In this family, mom is a teacher.
Dad? His mouth is a mess. Severe tooth decay and associated problems have caused him a great deal of pain, discomfort and embarrassment over the years. Last time I saw him, his upper teeth had finally been pulled and replaced with a dental plate. His lower teeth were still in need of pulling. And despite what might seem to be generous dental benefits, he was nonetheless quite worried about the cost of all this.
People right here in Ottawa—even people with jobs and economic advantages—routinely do without dental care because it can cost a lot of money. The truth, though, is that dental care is essential health care. What goes on in your mouth affects the rest of your body. Gum disease, tooth decay, a misaligned jaw, TMJ, oral infections and oral cancer impact quality of life and overall wellness. Not only can headaches, earaches and neck aches be sometimes tied to the set-up in your mouth, so can additional ailments. “Research has shown there is an association between oral disease and other health problems such as diabetes, heart disease and stroke, respiratory illness in older adults, as well as pre-term and low-birth-weight babies,” notes the Canadian Dental Association at www.cda-adc.ca.
A whole host of factors, over a lifetime, can contribute to oral health status. They include:
- access to early dental care,
- learned oral hygiene practices,
- lifestyle habits,
- medical conditions,
- congenital anomalies,
- and financial circumstances.
After all, people do not have equal access to oral health care. Even though it’s key to good health, as all too many parents know, it’s not publicly funded and not all employers offer dental plans. If people get laid off, function as small business owners or work on a contract basis, they pay out of pocket for the family’s dental exams and procedures. Care—from preventative examinations and sealants to extractions, repairs and surgeries—comes with a price tag.
And while there are programs for low-income families, including Healthy Smiles Ontario for kids aged 17 and younger, free dental screening at Ottawa Public Health Dental Clinics and limited emergency dental care for adults, seniors and children in need of treatment (CINOT), access is definitely restricted.

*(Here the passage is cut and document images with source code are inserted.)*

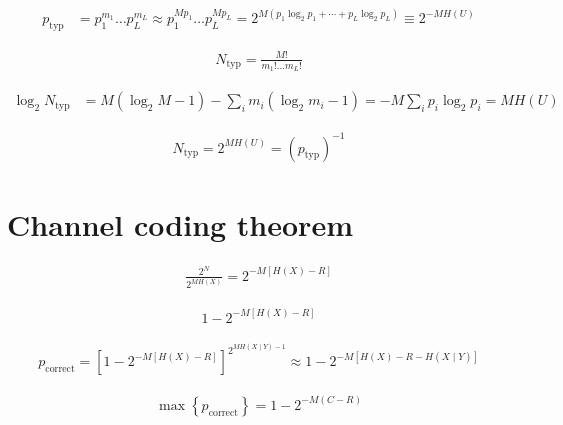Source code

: \documentclass{article}
\begin{document}
\begin{align*}
p_{\text{typ}} &= p_{1}^{m_{1}} \ldots p_{L}^{m_{L}} \approx p_{1}^{M p_{1}} \ldots p_{L}^{M p_{L}} = 2^{M \left(p_{1} \log_2 p_{1} + \cdots + p_{L} \log_2 p_{L}\right)} \equiv 2^{-M H(U)} 
\tag{C.32}
\end{align*}

\begin{align*}
N_{\mathrm{typ}} = \frac{M!}{m_{1}! \ldots m_{L}!} 
\tag{C.33}
\end{align*}

\begin{align*}
\log_2 N_{\text{typ}} &= M\left(\log_2 M - 1\right) - \sum_{i} m_{i} \left(\log_2 m_{i} - 1\right) = -M \sum_{i} p_{i} \log_2 p_{i} = M H(U) 
\tag{C.34}
\end{align*}

\begin{align*}
N_{\text{typ}} = 2^{M H(U)} = \left(p_{\text{typ}}\right)^{-1} 
\tag{C.35}
\end{align*}

\section{Channel coding theorem}
\begin{align*}
\frac{2^N}{2^{M H(X)}} = 2^{-M[H(X) - R]} 
\tag{C.36}
\end{align*}

\begin{align*}
1 - 2^{-M[H(X) - R]} 
\tag{C.37}
\end{align*}

\begin{align*}
p_{\text{correct}} = \left[1 - 2^{-M[H(X) - R]} \right]^{2^{M H(X \mid Y) - 1}} \approx 1 - 2^{-M[H(X) - R - H(X \mid Y)]}
\tag{C.38}
\end{align*}

\begin{align*}
\max \left\{p_{\text{correct}}\right\} = 1 - 2^{-M(C - R)} 
\tag{C.39}
\end{align*}
\end{document}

This means some people forgo care. A parent with a toothache, an aching jaw or bleeding gums is more apt to ignore it if the budget is tight and the kids have grown out of their snowsuits.
And that’s why Ottawa’s Smiles on Us Day is such an amazing gift to the community. The local initiative helps provide free dental care to families in need. Founded by Chapman Mills Dental, the event brings together dentists, oral surgeons, hygienists, health-care professionals and other volunteers to offer services. A filling, an extraction (including a wisdom tooth) or cleaning can be provided.
This year, Smiles On Us Day is Saturday, December 21, from 6 a.m. to 5 p.m. at Walter Baker Sports Centre in Barrhaven. People will be served on a first-come, first-served basis and will fill out a medical questionnaire, sign a waiver and meet with an on-site medical professional. No health card, proof of income, or ID are required. Once the process is complete, participants will find out which Smiles on Us dental location will provide treatment. If needed, transportation is available to the participating dental offices. See www.smilesonus.info for details and, if you’re in need, take advantage of the opportunity for your family.